(Beginning of STUDY MATERIAL)
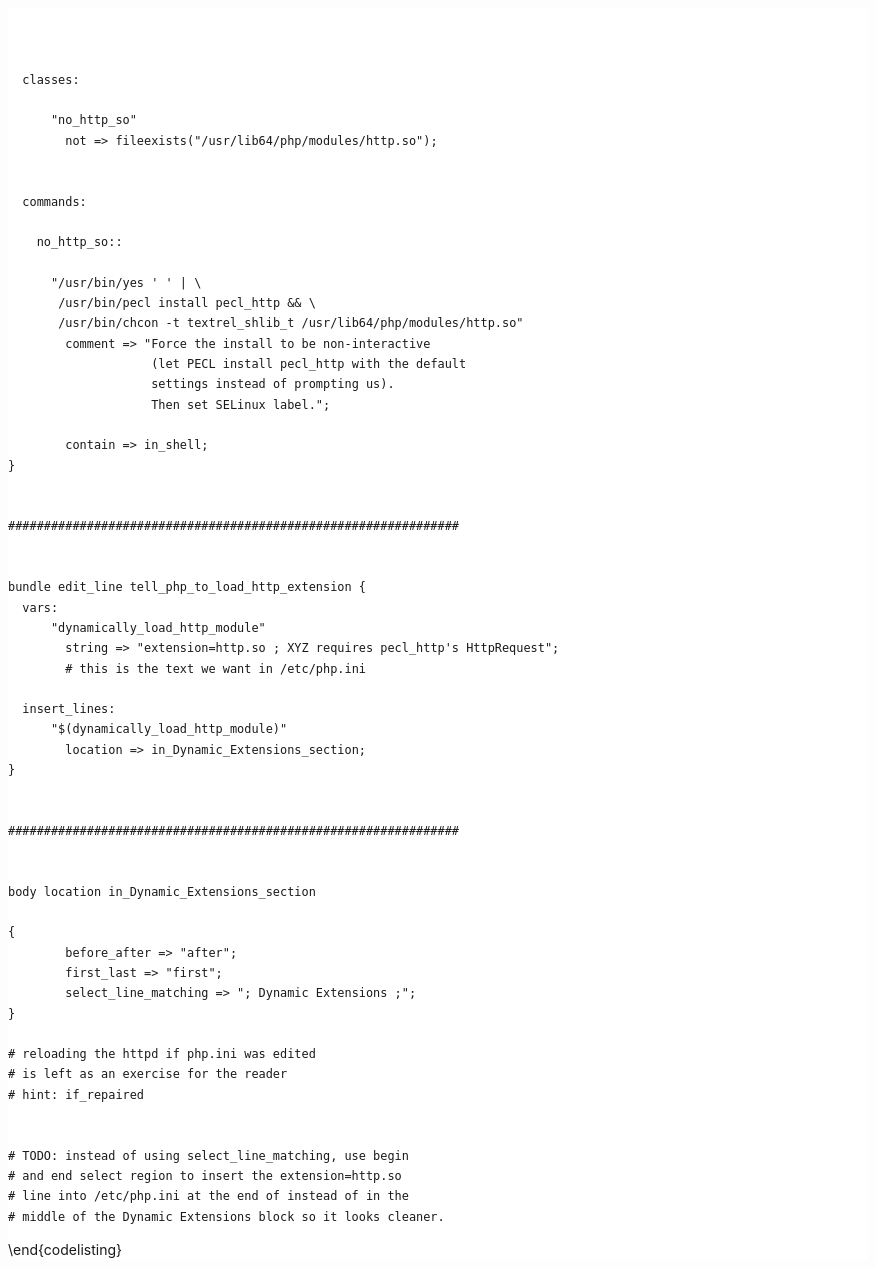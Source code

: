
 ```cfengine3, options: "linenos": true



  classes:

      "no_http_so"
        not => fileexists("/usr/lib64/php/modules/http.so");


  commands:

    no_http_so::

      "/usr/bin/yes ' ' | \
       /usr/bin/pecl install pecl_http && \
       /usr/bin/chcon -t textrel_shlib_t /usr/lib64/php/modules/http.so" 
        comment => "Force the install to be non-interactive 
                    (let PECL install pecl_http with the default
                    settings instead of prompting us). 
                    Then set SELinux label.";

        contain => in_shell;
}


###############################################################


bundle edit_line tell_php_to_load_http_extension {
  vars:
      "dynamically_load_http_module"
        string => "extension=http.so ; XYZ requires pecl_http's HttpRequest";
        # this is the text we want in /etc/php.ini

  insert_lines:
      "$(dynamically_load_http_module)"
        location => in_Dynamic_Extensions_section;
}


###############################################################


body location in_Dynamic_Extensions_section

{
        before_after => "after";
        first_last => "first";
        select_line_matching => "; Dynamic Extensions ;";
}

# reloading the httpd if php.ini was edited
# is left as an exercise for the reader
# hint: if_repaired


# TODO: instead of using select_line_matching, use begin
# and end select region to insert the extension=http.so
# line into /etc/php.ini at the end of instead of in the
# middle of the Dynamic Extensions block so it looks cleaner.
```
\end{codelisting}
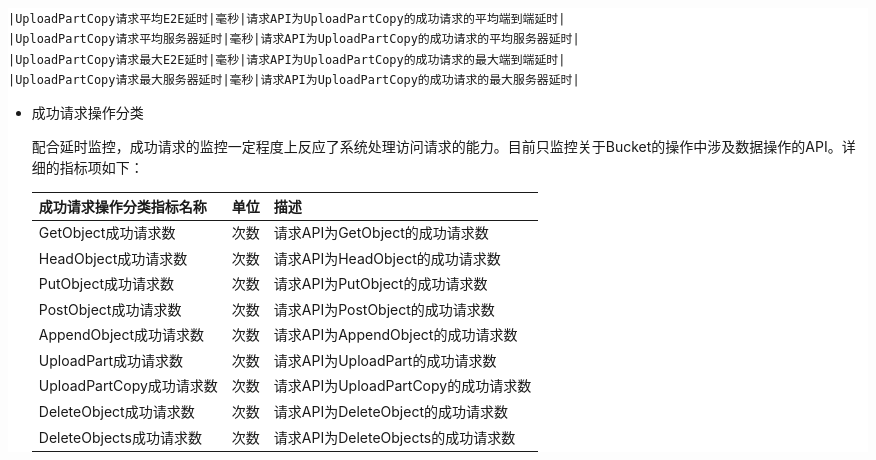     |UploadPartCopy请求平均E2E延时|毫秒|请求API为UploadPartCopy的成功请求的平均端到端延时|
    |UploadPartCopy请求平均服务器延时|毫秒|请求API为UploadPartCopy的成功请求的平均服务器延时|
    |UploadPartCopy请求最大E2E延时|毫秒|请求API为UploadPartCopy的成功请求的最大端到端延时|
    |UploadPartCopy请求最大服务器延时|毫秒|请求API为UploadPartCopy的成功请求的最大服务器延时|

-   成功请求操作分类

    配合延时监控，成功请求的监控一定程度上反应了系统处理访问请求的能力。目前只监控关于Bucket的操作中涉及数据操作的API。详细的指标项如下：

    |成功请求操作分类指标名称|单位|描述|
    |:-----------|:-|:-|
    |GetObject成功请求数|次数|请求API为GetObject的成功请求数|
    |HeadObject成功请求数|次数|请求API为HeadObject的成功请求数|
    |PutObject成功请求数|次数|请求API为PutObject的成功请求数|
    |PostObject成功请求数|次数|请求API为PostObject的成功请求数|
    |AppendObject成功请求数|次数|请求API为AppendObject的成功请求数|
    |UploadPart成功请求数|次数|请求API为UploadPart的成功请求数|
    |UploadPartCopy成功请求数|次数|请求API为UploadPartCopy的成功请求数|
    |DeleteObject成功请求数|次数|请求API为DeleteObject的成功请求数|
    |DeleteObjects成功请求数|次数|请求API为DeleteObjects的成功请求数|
(End of STUDY MATERIAL)
WORK ITEM |
Each line in the records above with "install" must be returned.

SOLUTION TO THIS EXERCISE |
       /usr/bin/pecl install pecl_http && \
        comment => "Force the install to be non-interactive 
                    (let PECL install pecl_http with the default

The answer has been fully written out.